Goal of the exercise: Each word in the data below should be copied exactly; the images should not.

Information:
========

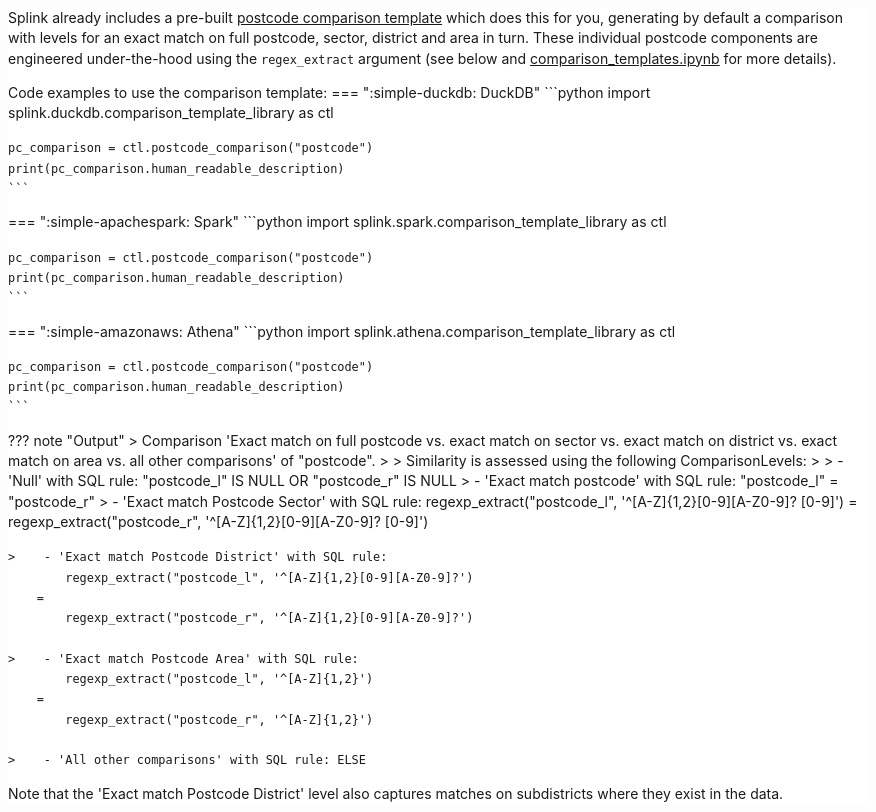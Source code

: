 Splink already includes a pre-built [postcode comparison template](../comparison_template_library.md##splink.comparison_template_library.PostcodeComparisonBase) which does this for you, generating by default a comparison with levels for an exact match on full postcode, sector, district and area in turn. These individual postcode components are engineered under-the-hood using the `regex_extract` argument (see below and [comparison_templates.ipynb](comparison_templates.ipynb) for more details).

Code examples to use the comparison template:
=== ":simple-duckdb: DuckDB"
    ```python
    import splink.duckdb.comparison_template_library as ctl

    pc_comparison = ctl.postcode_comparison("postcode")
    print(pc_comparison.human_readable_description)
    ```
=== ":simple-apachespark: Spark"
    ```python
    import splink.spark.comparison_template_library as ctl

    pc_comparison = ctl.postcode_comparison("postcode")
    print(pc_comparison.human_readable_description)
    ```
=== ":simple-amazonaws: Athena"
    ```python
    import splink.athena.comparison_template_library as ctl

    pc_comparison = ctl.postcode_comparison("postcode")
    print(pc_comparison.human_readable_description)
    ```

??? note "Output"
    > Comparison 'Exact match on full postcode vs. exact match on sector vs. exact match on district vs. exact match on area vs. all other comparisons' of "postcode".
    >
    > Similarity is assessed using the following ComparisonLevels:
    >
    >    - 'Null' with SQL rule: "postcode_l" IS NULL OR "postcode_r" IS NULL
    >    - 'Exact match postcode' with SQL rule: "postcode_l" = "postcode_r"
    >    - 'Exact match Postcode Sector' with SQL rule:
            regexp_extract("postcode_l", '^[A-Z]{1,2}[0-9][A-Z0-9]? [0-9]')
        =
            regexp_extract("postcode_r", '^[A-Z]{1,2}[0-9][A-Z0-9]? [0-9]')

    >    - 'Exact match Postcode District' with SQL rule:
            regexp_extract("postcode_l", '^[A-Z]{1,2}[0-9][A-Z0-9]?')
        =
            regexp_extract("postcode_r", '^[A-Z]{1,2}[0-9][A-Z0-9]?')

    >    - 'Exact match Postcode Area' with SQL rule:
            regexp_extract("postcode_l", '^[A-Z]{1,2}')
        =
            regexp_extract("postcode_r", '^[A-Z]{1,2}')

    >    - 'All other comparisons' with SQL rule: ELSE

Note that the 'Exact match Postcode District' level also captures matches on subdistricts where they exist in the data.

========

Solved problem:
Source code

: Splink already includes a pre-built [postcode comparison template](../comparison_template_library.md##splink.comparison_template_library.PostcodeComparisonBase) which does this for you, generating by default a comparison with levels for an exact match on full postcode, sector, district and area in turn. These individual postcode components are engineered under-the-hood using the `regex_extract` argument (see below and [comparison_templates.ipynb](comparison_templates.ipynb) for more details).

Code examples to use the comparison template:
=== ":simple-duckdb: DuckDB"
    ```python
    import splink.duckdb.comparison_template_library as ctl

    pc_comparison = ctl.postcode_comparison("postcode")
    print(pc_comparison.human_readable_description)
    ```
=== ":simple-apachespark: Spark"
    ```python
    import splink.spark.comparison_template_library as ctl

    pc_comparison = ctl.postcode_comparison("postcode")
    print(pc_comparison.human_readable_description)
    ```
=== ":simple-amazonaws: Athena"
    ```python
    import splink.athena.comparison_template_library as ctl

    pc_comparison = ctl.postcode_comparison("postcode")
    print(pc_comparison.human_readable_description)
    ```

??? note "Output"
    > Comparison 'Exact match on full postcode vs. exact match on sector vs. exact match on district vs. exact match on area vs. all other comparisons' of "postcode".
    >
    > Similarity is assessed using the following ComparisonLevels:
    >
    >    - 'Null' with SQL rule: "postcode_l" IS NULL OR "postcode_r" IS NULL
    >    - 'Exact match postcode' with SQL rule: "postcode_l" = "postcode_r"
    >    - 'Exact match Postcode Sector' with SQL rule:
            regexp_extract("postcode_l", '^[A-Z]{1,2}[0-9][A-Z0-9]? [0-9]')
        =
            regexp_extract("postcode_r", '^[A-Z]{1,2}[0-9][A-Z0-9]? [0-9]')

    >    - 'Exact match Postcode District' with SQL rule:
            regexp_extract("postcode_l", '^[A-Z]{1,2}[0-9][A-Z0-9]?')
        =
            regexp_extract("postcode_r", '^[A-Z]{1,2}[0-9][A-Z0-9]?')

    >    - 'Exact match Postcode Area' with SQL rule:
            regexp_extract("postcode_l", '^[A-Z]{1,2}')
        =
            regexp_extract("postcode_r", '^[A-Z]{1,2}')

    >    - 'All other comparisons' with SQL rule: ELSE

Note that the 'Exact match Postcode District' level also captures matches on subdistricts where they exist in the data.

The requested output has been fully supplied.